One of the biggest mistakes aspiring antiracist organizations make is deploying community oriented strategies without input from affected communities. “Nothing about us without us” is a key mantra to prioritize when attempting to support BIPOC communities in particular. Majority white companies, boards of directors, and leaders of any kind should never inflict their programs and policies on people without consulting them. That’s exactly what it feels like — an oppressive mandate from on high, about which we were either not consulted or inadequately consulted as a perfunctory box-checking exercise versus a desire for real input. Antiracist organizations work in tandem with the communities they serve. This way there are fewer disappointments and no surprises. When a community feels involved and engaged, it engenders trust and a sense of pride and ownership that yields exponential dividends.

7. Implement long-term antiracism strategies

No company gets to check the antiracist box by completing a single, isolated action. That’s a PR stunt. While the B Corp community may have a long way to go toward diversifying itself, there is a lot we can learn from them and from B Lab, the sector’s originators. The B Impact Assessment (BIA) is a free online tool that helps leaders calibrate and understand the environmental and community impact of their business. The BIA offers a host of questions on diversity-related topics that can shed light on organizational inclusion strengths and deficiencies. Since the overall scores affect a company’s certification status, businesses are incentivized to improve those scores over time. My JEDI company uses B Corp metrics to calibrate our global impact in an industry otherwise devoid of unified standards. Even if leaders don’t decide to certify their companies as B Corps, (a paid option after exceeding the minimum score threshold on the free assessment) they can still leverage the tool to better understand their relationship to underrepresented and historically marginalized communities.

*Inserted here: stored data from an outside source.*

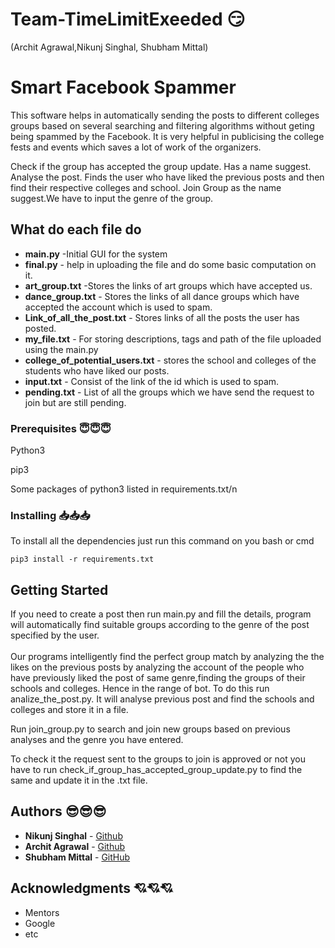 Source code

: # Team-TimeLimitExeeded 😏 
(Archit Agrawal,Nikunj Singhal, Shubham Mittal)


# Smart Facebook Spammer 
This software helps in automatically sending the posts to different colleges groups based on several searching and filtering algorithms without geting being spammed by the Facebook. It is very helpful in publicising the college fests and events which saves a lot of work of the organizers.



Check if the group has accepted the group update.
Has a name suggest.
Analyse the post.
Finds the user who have liked the previous posts and then find their respective colleges and school.
Join Group as the name suggest.We have to input the genre of the group.


## What do each file do
* **main.py**   -Initial GUI for the system
* **final.py**  - help in uploading the file and do some basic computation on it.
* **art_group.txt**       -Stores the links of art groups which have accepted us.
* **dance_group.txt**    - Stores the links of all dance groups which have accepted the account which is used to spam.
* **Link_of_all_the_post.txt** - Stores links of all the posts the user has posted.
* **my_file.txt**  - For storing descriptions, tags and path of the file uploaded using the main.py
* **college_of_potential_users.txt** - stores the school and colleges of the students who have liked our posts.
* **input.txt**     - Consist of the link of the id which is used to spam.
* **pending.txt** - List of all the groups which we have send the request to join but are still pending.

### Prerequisites 😇😇😇

Python3<br />

pip3<br />

Some packages of python3 listed in requirements.txt/n



### Installing    📥📥📥


To install all the dependencies just run this command on you bash or cmd

```
pip3 install -r requirements.txt 
```

## Getting Started 
If you need to create a post then run main.py and fill the details, program will automatically find suitable groups according to the genre of the post specified by the user.
<br/>
<br/>
Our programs intelligently find the perfect group match by analyzing the the likes on the previous posts by analyzing the account of the people who have previously liked the post of same genre,finding the groups of their schools and colleges. Hence in the range of bot.
To do this run analize_the_post.py. It will analyse previous post and find the schools and colleges and store it in a file.
<br/>

Run join_group.py to search and join new groups based on previous analyses and the genre you have entered.

To check it the request sent to the groups to join is approved or not you have to run check_if_group_has_accepted_group_update.py to find the same and update it in the .txt file.
## Authors  😎😎😎

* **Nikunj Singhal**  - [Github](https://github.com/PurpleBooth)
* **Archit Agrawal**  - [Github](https://github.com/PurpleBooth)
* **Shubham Mittal**  - [GitHub](https://github.com/PurpleBooth)

## Acknowledgments 💘💘💘

* Mentors
* Google
* etc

Loom Technologies also developed a software platform to calibrate organizational culture through a JEDI lens. The tool yields a long-term diversity strategic road map that helps clients close equity gaps between employee demographics and address dozens of related culture concerns. The bottom line is that becoming an antiracist organization is not a one-shot deal. You also cannot focus externally while ignoring the plight of your BIPOC employees. If you don’t have any employees of color, you’ve got a lot of work to do. It takes time, effort, and intentionality to lead the way in equity and antiracism by getting on — and staying on — the right side of history.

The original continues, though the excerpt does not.